What to produce
Please write out exactly the lines of the data below from the line holding "rates. These options" through the line holding "clamped to the", and leave out the rest.

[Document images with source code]
# # # #

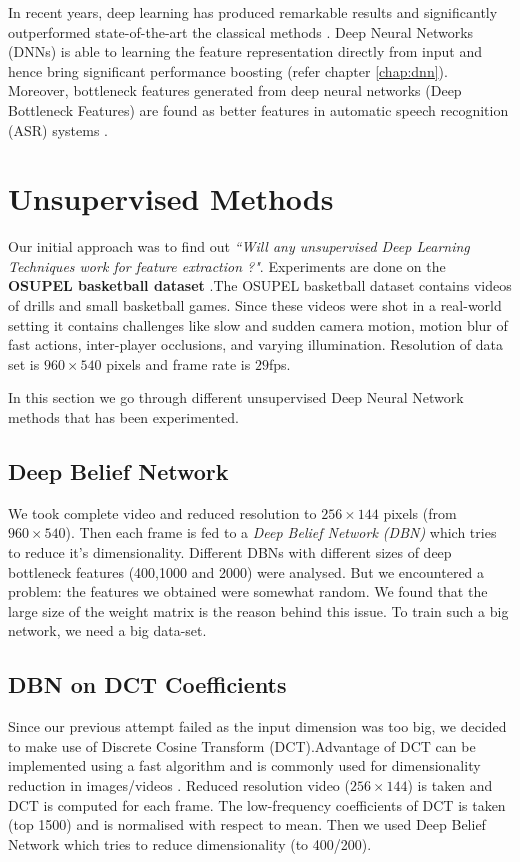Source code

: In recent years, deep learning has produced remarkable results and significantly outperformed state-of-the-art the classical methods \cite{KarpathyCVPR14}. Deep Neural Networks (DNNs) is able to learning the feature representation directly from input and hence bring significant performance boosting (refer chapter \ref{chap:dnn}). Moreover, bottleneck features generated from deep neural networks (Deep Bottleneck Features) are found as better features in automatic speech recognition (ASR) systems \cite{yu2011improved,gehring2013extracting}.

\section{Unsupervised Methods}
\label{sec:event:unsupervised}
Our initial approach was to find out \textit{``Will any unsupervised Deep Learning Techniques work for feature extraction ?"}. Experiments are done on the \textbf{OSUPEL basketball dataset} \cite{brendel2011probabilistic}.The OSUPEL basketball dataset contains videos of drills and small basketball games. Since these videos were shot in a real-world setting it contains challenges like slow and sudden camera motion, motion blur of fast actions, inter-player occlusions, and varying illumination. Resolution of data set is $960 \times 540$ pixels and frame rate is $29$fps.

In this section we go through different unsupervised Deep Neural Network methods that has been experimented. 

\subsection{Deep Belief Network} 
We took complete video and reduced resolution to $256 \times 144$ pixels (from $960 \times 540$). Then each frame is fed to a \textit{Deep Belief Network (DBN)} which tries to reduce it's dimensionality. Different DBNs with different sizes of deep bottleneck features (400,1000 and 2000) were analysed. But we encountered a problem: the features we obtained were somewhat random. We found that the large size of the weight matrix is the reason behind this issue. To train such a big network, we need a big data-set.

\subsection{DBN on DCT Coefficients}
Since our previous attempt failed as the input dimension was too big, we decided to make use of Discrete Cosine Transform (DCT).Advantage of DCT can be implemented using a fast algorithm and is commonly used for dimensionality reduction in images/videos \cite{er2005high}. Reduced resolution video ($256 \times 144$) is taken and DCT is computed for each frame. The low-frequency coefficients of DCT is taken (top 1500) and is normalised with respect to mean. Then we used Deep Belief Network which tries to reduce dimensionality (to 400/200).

# # # #

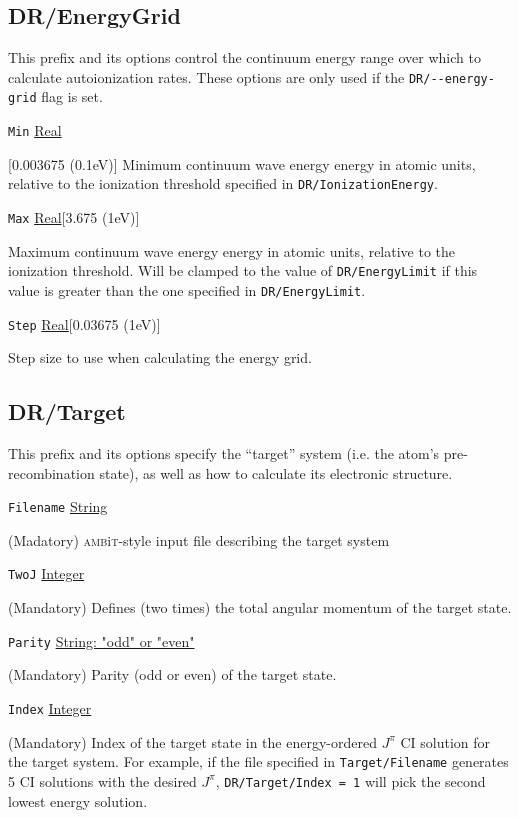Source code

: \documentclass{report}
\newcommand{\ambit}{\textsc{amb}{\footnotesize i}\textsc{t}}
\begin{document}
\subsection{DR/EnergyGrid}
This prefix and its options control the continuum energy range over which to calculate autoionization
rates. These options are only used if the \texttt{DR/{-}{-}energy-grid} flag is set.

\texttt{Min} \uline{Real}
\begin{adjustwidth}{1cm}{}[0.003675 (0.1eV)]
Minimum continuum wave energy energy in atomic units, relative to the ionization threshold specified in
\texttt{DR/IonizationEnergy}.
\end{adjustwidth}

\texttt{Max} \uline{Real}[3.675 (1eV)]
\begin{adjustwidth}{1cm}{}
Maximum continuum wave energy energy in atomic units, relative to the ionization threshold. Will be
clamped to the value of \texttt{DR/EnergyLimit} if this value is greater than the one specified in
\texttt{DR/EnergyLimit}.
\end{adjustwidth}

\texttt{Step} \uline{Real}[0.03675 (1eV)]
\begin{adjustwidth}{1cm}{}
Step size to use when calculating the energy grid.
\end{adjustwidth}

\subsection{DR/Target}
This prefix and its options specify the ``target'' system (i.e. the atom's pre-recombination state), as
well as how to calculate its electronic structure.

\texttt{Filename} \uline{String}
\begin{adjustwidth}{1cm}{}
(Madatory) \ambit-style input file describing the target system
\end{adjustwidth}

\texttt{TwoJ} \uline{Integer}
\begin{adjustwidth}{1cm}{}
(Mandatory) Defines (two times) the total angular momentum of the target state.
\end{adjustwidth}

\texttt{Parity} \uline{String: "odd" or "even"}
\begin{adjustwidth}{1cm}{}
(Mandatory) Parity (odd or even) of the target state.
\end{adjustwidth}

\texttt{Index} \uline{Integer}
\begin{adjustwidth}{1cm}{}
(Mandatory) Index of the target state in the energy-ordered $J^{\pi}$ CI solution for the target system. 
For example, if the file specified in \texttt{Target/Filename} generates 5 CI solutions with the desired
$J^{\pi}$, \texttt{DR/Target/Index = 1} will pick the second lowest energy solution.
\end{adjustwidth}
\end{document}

# # # #

Response to the task
rates. These options are only used if the \texttt{DR/{-}{-}energy-grid} flag is set.

\texttt{Min} \uline{Real}
\begin{adjustwidth}{1cm}{}[0.003675 (0.1eV)]
Minimum continuum wave energy energy in atomic units, relative to the ionization threshold specified in
\texttt{DR/IonizationEnergy}.
\end{adjustwidth}

\texttt{Max} \uline{Real}[3.675 (1eV)]
\begin{adjustwidth}{1cm}{}
Maximum continuum wave energy energy in atomic units, relative to the ionization threshold. Will be
clamped to the value of \texttt{DR/EnergyLimit} if this value is greater than the one specified in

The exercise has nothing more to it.